··· Dataset records
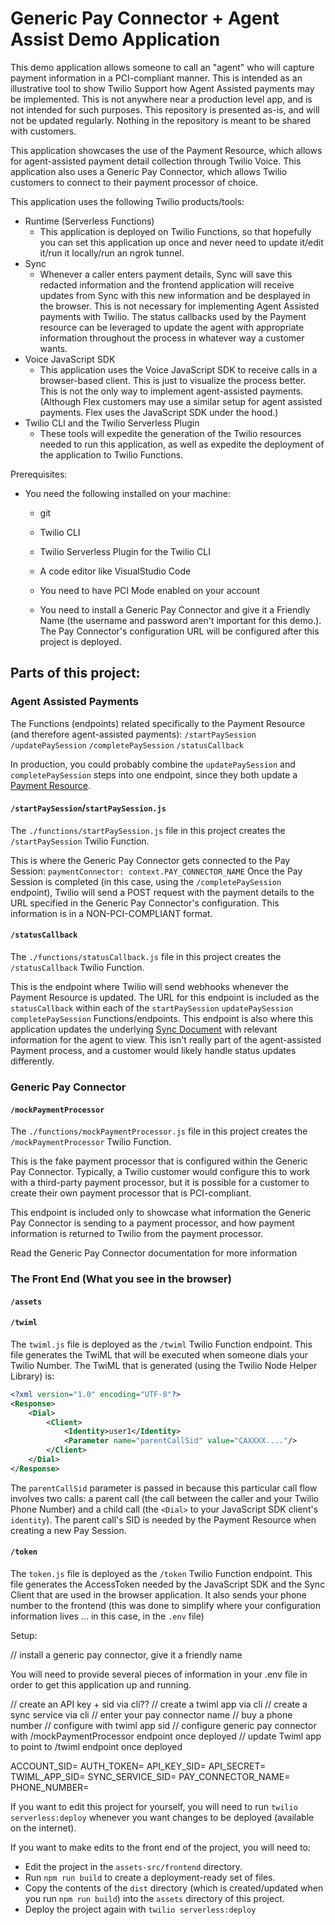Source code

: # Generic Pay Connector + Agent Assist Demo Application

This demo application allows someone to call an "agent" who will capture payment information in a PCI-compliant manner. This is intended as an illustrative tool to show Twilio Support how Agent Assisted payments may be implemented. This is not anywhere near a production level app, and is not intended for such purposes. This repository is presented as-is, and will not be updated regularly. Nothing in the repository is meant to be shared with customers. 

This application showcases the use of the Payment Resource, which allows for agent-assisted payment detail collection through Twilio Voice. This application also uses a Generic Pay Connector, which allows Twilio customers to connect to their payment processor of choice. 



This application uses the following Twilio products/tools: 

- Runtime (Serverless Functions)
    - This application is deployed on Twilio Functions, so that hopefully you can set this application up once and never need to update it/edit it/run it locally/run an ngrok tunnel.
- Sync 
    - Whenever a caller enters payment details, Sync will save this redacted information and the frontend application will receive updates from Sync with this new information and be desplayed in the browser. This is not necessary for implementing Agent Assisted payments with Twilio. The status callbacks used by the Payment resource can be leveraged to update the agent with appropriate information throughout the process in whatever way a customer wants. 
- Voice JavaScript SDK
    - This application uses the Voice JavaScript SDK to receive calls in a browser-based client. This is just to visualize the process better. This is not the only way to implement agent-assisted payments. (Although Flex customers may use a similar setup for agent assisted payments. Flex uses the JavaScript SDK under the hood.)
- Twilio CLI and the Twilio Serverless Plugin
    - These tools will expedite the generation of the Twilio resources needed to run this application, as well as expedite the deployment of the application to Twilio Functions. 

Prerequisites: 
- You need the following installed on your machine: 
    - git
    - Twilio CLI
    - Twilio Serverless Plugin for the Twilio CLI
    - A code editor like VisualStudio Code

    - You need to have PCI Mode enabled on your account
    - You need to install a Generic Pay Connector and give it a Friendly Name (the username and password aren't important for this demo.). The Pay Connector's configuration URL will be configured after this project is deployed.

## Parts of this project: 

### Agent Assisted Payments
The Functions (endpoints) related specifically to the Payment Resource (and therefore agent-assisted payments): 
`/startPaySession`
`/updatePaySession`
`/completePaySession`
`/statusCallback`

In production, you could probably combine the `updatePaySession` and `completePaySession` steps into one endpoint, since they both update a [Payment Resource](https://www.twilio.com/docs/voice/api/payment-resource).

#### `/startPaySession`/`startPaySession.js`

The `./functions/startPaySession.js` file in this project creates the `/startPaySession` Twilio Function. 

This is where the Generic Pay Connector gets connected to the Pay Session: `paymentConnector: context.PAY_CONNECTOR_NAME`
Once the Pay Session is completed (in this case, using the `/completePaySession` endpoint), Twilio will send a POST request with the payment details to the URL specified in the Generic Pay Connector's configuration. This information is in a NON-PCI-COMPLIANT format. 

#### `/statusCallback`

The `./functions/statusCallback.js` file in this project creates the `/statusCallback` Twilio Function. 

This is the endpoint where Twilio will send webhooks whenever the Payment Resource is updated. The URL for this endpoint is included as the `statusCallback` within each of the `startPaySession` `updatePaySession` `completePaySession` Functions/endpoints. 
This endpoint is also where this application updates the underlying [Sync Document](https://www.twilio.com/docs/sync/api/document-resource) with relevant information for the agent to view. This isn't really part of the agent-assisted Payment process, and a customer would likely handle status updates differently. 

### Generic Pay Connector

#### `/mockPaymentProcessor`

The `./functions/mockPaymentProcessor.js` file in this project creates the `/mockPaymentProcessor` Twilio Function. 

This is the fake payment processor that is configured within the Generic Pay Connector. Typically, a Twilio customer would configure this to work with a third-party payment processor, but it is possible for a customer to create their own payment processor that is PCI-compliant. 

This endpoint is included only to showcase what information the Generic Pay Connector is sending to a payment processor, and how payment information is returned to Twilio from the payment processor.

Read the Generic Pay Connector documentation for more information

### The Front End (What you see in the browser)

#### `/assets`

#### `/twiml`

The `twiml.js` file is deployed as the `/twiml` Twilio Function endpoint. This file generates the TwiML that will be executed when someone dials your Twilio Number. The TwiML that is generated (using the Twilio Node Helper Library) is: 

```xml
<?xml version="1.0" encoding="UTF-8"?>
<Response>
    <Dial>
        <Client>
            <Identity>user1</Identity>
            <Parameter name="parentCallSid" value="CAXXXX...."/>
        </Client>
    </Dial>
</Response>
```

The `parentCallSid` parameter is passed in because this particular call flow involves two calls: a parent call (the call between the caller and your Twilio Phone Number) and a child call (the `<Dial>` to your JavaScript SDK client's `identity`). The parent call's SID is needed by the Payment Resource when creating a new Pay Session. 

#### `/token`

The `token.js` file is deployed as the `/token` Twilio Function endpoint. This file generates the AccessToken needed by the JavaScript SDK and the Sync Client that are used in the browser application. It also sends your phone number to the frontend (this was done to simplify where your configuration information lives ... in this case, in the `.env` file)


Setup: 

// install a generic pay connector, give it a friendly name


You will need to provide several pieces of information in your .env file in order to get this application up and running. 

// create an API key + sid via cli??
// create a twiml app via cli
// create a sync service via cli
// enter your pay connector name
// buy a phone number
// configure with twiml app sid
// configure generic pay connector with /mockPaymentProcessor endpoint once deployed
// update Twiml app to point to /twiml endpoint once deployed


ACCOUNT_SID=
AUTH_TOKEN=
API_KEY_SID=
API_SECRET=
TWIML_APP_SID=
SYNC_SERVICE_SID=
PAY_CONNECTOR_NAME=
PHONE_NUMBER=



If you want to edit this project for yourself, you will need to run `twilio serverless:deploy` whenever you want changes to be deployed (available on the internet). 

If you want to make edits to the front end of the project, you will need to: 
- Edit the project in the `assets-src/frontend` directory.
- Run `npm run build` to create a deployment-ready set of files. 
- Copy the contents of the `dist` directory (which is created/updated when you run `npm run build`) into the `assets` directory of this project. 
- Deploy the project again with `twilio serverless:deploy`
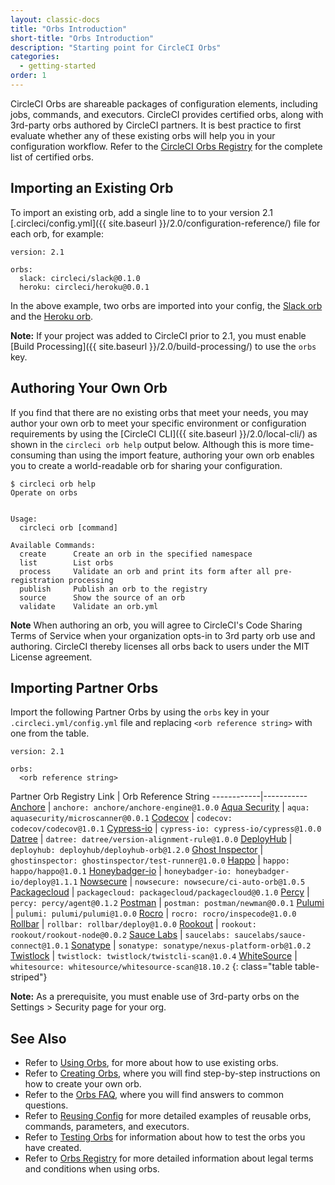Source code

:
 ```yaml
---
layout: classic-docs
title: "Orbs Introduction"
short-title: "Orbs Introduction"
description: "Starting point for CircleCI Orbs"
categories:
  - getting-started
order: 1
---
```

CircleCI Orbs are shareable packages of configuration elements, including jobs, commands, and executors. CircleCI provides certified orbs, along with 3rd-party orbs authored by CircleCI partners. It is best practice to first evaluate whether any of these existing orbs will help you in your configuration workflow. Refer to the [CircleCI Orbs Registry](https://circleci.com/orbs/registry/) for the complete list of certified orbs.

## Importing an Existing Orb

To import an existing orb, add a single line to to your version 2.1 [.circleci/config.yml]({{ site.baseurl }}/2.0/configuration-reference/) file for each orb, for example:

    version: 2.1
    
    orbs:
      slack: circleci/slack@0.1.0
      heroku: circleci/heroku@0.0.1
    

In the above example, two orbs are imported into your config, the [Slack orb](https://circleci.com/orbs/registry/orb/circleci/slack) and the [Heroku orb](https://circleci.com/orbs/registry/orb/circleci/heroku).

**Note:** If your project was added to CircleCI prior to 2.1, you must enable [Build Processing]({{ site.baseurl }}/2.0/build-processing/) to use the `orbs` key.

## Authoring Your Own Orb

If you find that there are no existing orbs that meet your needs, you may author your own orb to meet your specific environment or configuration requirements by using the [CircleCI CLI]({{ site.baseurl }}/2.0/local-cli/) as shown in the `circleci orb help` output below. Although this is more time-consuming than using the import feature, authoring your own orb enables you to create a world-readable orb for sharing your configuration.

```nohighlight
$ circleci orb help
Operate on orbs


Usage:
  circleci orb [command]

Available Commands:
  create      Create an orb in the specified namespace
  list        List orbs
  process     Validate an orb and print its form after all pre-registration processing
  publish     Publish an orb to the registry
  source      Show the source of an orb
  validate    Validate an orb.yml
```

**Note** When authoring an orb, you will agree to CircleCI's Code Sharing Terms of Service when your organization opts-in to 3rd party orb use and authoring. CircleCI thereby licenses all orbs back to users under the MIT License agreement.

## Importing Partner Orbs

Import the following Partner Orbs by using the `orbs` key in your `.circleci.yml/config.yml` file and replacing `<orb reference string>` with one from the table.

    version: 2.1
    
    orbs:
      <orb reference string>
    

Partner Orb Registry Link | Orb Reference String \---\---\---\---|\---\---\----- [Anchore](https://circleci.com/orbs/registry/orb/anchore/anchore-engine) | `anchore: anchore/anchore-engine@1.0.0` [Aqua Security](https://circleci.com/orbs/registry/orb/aquasecurity/microscanner) | `aqua: aquasecurity/microscanner@0.0.1` [Codecov](https://circleci.com/orbs/registry/orb/codecov/codecov) | `codecov: codecov/codecov@1.0.1` [Cypress-io](https://circleci.com/orbs/registry/orb/cypress-io/cypress) | `cypress-io: cypress-io/cypress@1.0.0` [Datree](https://circleci.com/orbs/registry/orb/datree/version-alignment-rule) | `datree: datree/version-alignment-rule@1.0.0` [DeployHub](https://circleci.com/orbs/registry/orb/deployhub/deployhub-orb) | `deployhub: deployhub/deployhub-orb@1.2.0` [Ghost Inspector](https://circleci.com/orbs/registry/orb/ghostinspector/test-runner) | `ghostinspector: ghostinspector/test-runner@1.0.0` [Happo](https://circleci.com/orbs/registry/orb/happo/happo) | `happo: happo/happo@1.0.1` [Honeybadger-io](https://circleci.com/orbs/registry/orb/honeybadger-io/deploy) | `honeybadger-io: honeybadger-io/deploy@1.1.1` [Nowsecure](https://circleci.com/orbs/registry/orb/nowsecure/ci-auto-orb) | `nowsecure: nowsecure/ci-auto-orb@1.0.5` [Packagecloud](https://circleci.com/orbs/registry/orb/packagecloud/packagecloud) | `packagecloud: packagecloud/packagecloud@0.1.0` [Percy](https://circleci.com/orbs/registry/orb/percy/agent) | `percy: percy/agent@0.1.2` [Postman](https://circleci.com/orbs/registry/orb/postman/newman) | `postman: postman/newman@0.0.1` [Pulumi](https://circleci.com/orbs/registry/orb/pulumi/pulumi) | `pulumi: pulumi/pulumi@1.0.0` [Rocro](https://circleci.com/orbs/registry/orb/rocro/inspecode) | `rocro: rocro/inspecode@1.0.0` [Rollbar](https://circleci.com/orbs/registry/orb/rollbar/deploy) | `rollbar: rollbar/deploy@1.0.0` [Rookout](https://circleci.com/orbs/registry/orb/rookout/rookout-node) | `rookout: rookout/rookout-node@0.0.2` [Sauce Labs](https://circleci.com/orbs/registry/orb/saucelabs/sauce-connect) | `saucelabs: saucelabs/sauce-connect@1.0.1` [Sonatype](https://circleci.com/orbs/registry/orb/sonatype/nexus-platform-orb) | `sonatype: sonatype/nexus-platform-orb@1.0.2` [Twistlock](https://circleci.com/orbs/registry/orb/twistlock/twistcli-scan) | `twistlock: twistlock/twistcli-scan@1.0.4` [WhiteSource](https://circleci.com/orbs/registry/orb/whitesource/whitesource-scan) | `whitesource: whitesource/whitesource-scan@18.10.2`
{: class="table table-striped"}

**Note:** As a prerequisite, you must enable use of 3rd-party orbs on the Settings > Security page for your org.

## See Also

- Refer to [Using Orbs]({{site.baseurl}}/2.0/using-orbs/), for more about how to use existing orbs.
- Refer to [Creating Orbs]({{site.baseurl}}/2.0/creating-orbs/), where you will find step-by-step instructions on how to create your own orb.
- Refer to the [Orbs FAQ]({{site.baseurl}}/2.0/orbs-faq/), where you will find answers to common questions.
- Refer to [Reusing Config]({{site.baseurl}}/2.0/reusing-config/) for more detailed examples of reusable orbs, commands, parameters, and executors.
- Refer to [Testing Orbs]({{site.baseurl}}/2.0/testing-orbs/) for information about how to test the orbs you have created.
- Refer to [Orbs Registry](https://circleci.com/orbs/registry/licensing) for more detailed information about legal terms and conditions when using orbs.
······
Find the line that contains "- Refer to the". Copy it and every line after it to the end of the records, exactly, and nothing more.

### Task response
- Refer to the [Orbs FAQ]({{site.baseurl}}/2.0/orbs-faq/), where you will find answers to common questions.
- Refer to [Reusing Config]({{site.baseurl}}/2.0/reusing-config/) for more detailed examples of reusable orbs, commands, parameters, and executors.
- Refer to [Testing Orbs]({{site.baseurl}}/2.0/testing-orbs/) for information about how to test the orbs you have created.
- Refer to [Orbs Registry](https://circleci.com/orbs/registry/licensing) for more detailed information about legal terms and conditions when using orbs.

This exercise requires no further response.